Enacy Mapakame and Chipo Chaumba
Stakeholders in the informal sector say the 2020 National Budget does not adequately address the sector’s concerns, despite its immense contribution to economic development.

Key among these concerns are the formalisation of the sector as well as provision of decent work
space that should enhance production output, job creation as well as overall contribution to the economy.

At a Zimbabwe Coalition on Debt Development (ZIMCODD) post budget seminar with members of the Parliamentary Portfolio Committee on Finance held on Friday in the capital, stakeholders concurred the sector had been overlooked in the 2020 National Budget, although it has anchored the economy in the past two decades following an economic downturn that saw bigger corporations downsizing operations while others eventually closed.

Vendors Initiative for Social and Economic Transformation executive director Samuel Wadzai pointed out that one of the major concerns for the sector was lack of decent working space which he said the 2020 National Budget failed to address.

“Without being pessimistic, there were efforts by the Minister to contribute to the development of the sector, such as the $90 million for development purposes, but much could have been done especially on ensuring there is creation for adequate operating space for the informal sectors, with adequate facilities like running water, toilets, shades so that traders are able to operate from spaces that are conducive for business,” he said in an interview on the sidelines of the seminar.

“On the issue of formalisation of the sector, it’s important that the Government speedily moves to ensure there is conformity and what the International Labour Organisation call recommendation 204, which calls for the formalisation of the informal sector is actualised in Zimbabwe,” he said.

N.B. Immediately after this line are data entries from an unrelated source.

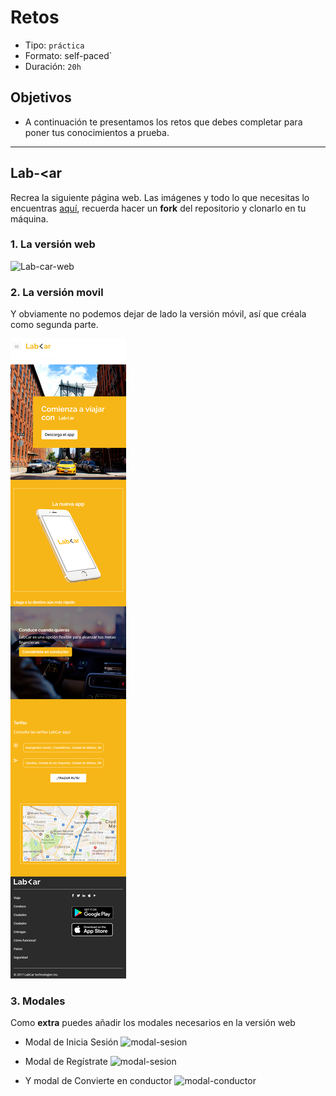 # Retos

- Tipo: `práctica`
- Formato: self-paced`
- Duración: `20h`

## Objetivos

- A continuación te presentamos los retos que debes completar para poner tus
  conocimientos a prueba.

***

## Lab-<ar

Recrea la siguiente página web. Las imágenes y todo lo que necesitas lo
encuentras [aquí](https://github.com/Laboratoria-learning/lab-car-boilerplate),
recuerda hacer un **fork** del repositorio y clonarlo en
tu máquina.

### 1. La versión web

![Lab-car-web](https://raw.githubusercontent.com/Laboratoria/curricula-js/f659ee55eeb322341c314d7d080bb22468e9a576/04-social-network/01-css-frameworks/08-code-challenges/images/desktop.png)

### 2. La versión movil
Y obviamente no podemos dejar de lado la versión móvil, así que créala como
segunda parte.

![Lab-car-movil](images/v-movil.png)

### 3. Modales

Como **extra** puedes añadir los modales necesarios en la versión web

- Modal de Inicia Sesión
![modal-sesion](https://raw.githubusercontent.com/Laboratoria/curricula-js/f659ee55eeb322341c314d7d080bb22468e9a576/04-social-network/01-css-frameworks/08-code-challenges/images/modal-inicio-sesion.png)

- Modal de Regístrate
![modal-sesion](https://raw.githubusercontent.com/Laboratoria/curricula-js/f659ee55eeb322341c314d7d080bb22468e9a576/04-social-network/01-css-frameworks/08-code-challenges/images/modal-registrate.png)

- Y modal de Convierte en conductor
![modal-conductor](https://raw.githubusercontent.com/Laboratoria/curricula-js/f659ee55eeb322341c314d7d080bb22468e9a576/04-social-network/01-css-frameworks/08-code-challenges/images/modal-conductor.png)
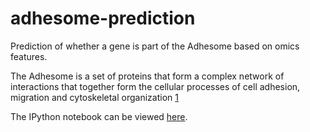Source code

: # adhesome-prediction
Prediction of whether a gene is part of the Adhesome based on omics features.

The Adhesome is a set of proteins that form a complex network of interactions that together form the cellular processes of cell adhesion, migration and cytoskeletal organization [1](http://www.nature.com/ncb/journal/v9/n8/abs/ncb0807-858.html)


The IPython notebook can be viewed [here](http://nbviewer.jupyter.org/github/MaayanLab/adhesome-prediction/blob/master/Predict_Adhesome.ipynb).
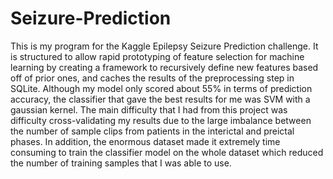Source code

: # Seizure-Prediction

This is my program for the Kaggle Epilepsy Seizure Prediction challenge. It is structured to allow rapid prototyping of feature selection for machine learning by creating a framework to recursively define new features based off of prior ones, and caches the results of the preprocessing step in SQLite. Although my model only scored about 55% in terms of prediction accuracy, the classifier that gave the best results for me was SVM with a gaussian kernel. The main difficulty that I had from this project was difficulty cross-validating my results due to the large imbalance between the number of sample clips from patients in the interictal and preictal phases. In addition, the enormous dataset made it extremely time consuming to train the classifier model on the whole dataset which reduced the number of training samples that I was able to use.
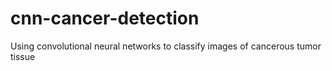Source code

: # cnn-cancer-detection
Using convolutional neural networks to classify images of cancerous tumor tissue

Mr Wadzai also bemoaned the lack of training for the sector, yet this could help improve
production and profitability for the sector that employs an estimated 80 percent of Zimbabwe’s population.

“We need to see Government inject money to support these processes for the informal sector. We also want to benefit from any tax holidays that may be available for businesses while also contributing to economic growth,” he said.

On November 14, Finance and Economic Development Minister Mthuli Ncube presented the 2020 National Business themed “Gearing for higher productivity, growth and job creation”.

Minister Ncube said Government will continue to play a key role in capitalising various institutions which support women, youth and medium and small-scale enterprises (MSMEs) besides facilitating access to markets, workspace, trade promotion and capacity building, among other functions.

In light of this, Treasury allocated $90 million to capitalise the Small and Medium Enterprises Development Corporation (SMEDCO) as part of initiatives to support budding enterprises.

Other institutions supporting MSMEs projects such as Women Development Fund, Community Development Fund, Zimbabwe Women Micro-finance Bank and Empower Bank were also allocated $20 million, $15 million, $100 million and $50 million in that order.

The Treasury boss also highlighted the importance of creating linkages between MSMEs and large enterprises which he said played a critical role in
the development of industry and creation of employment.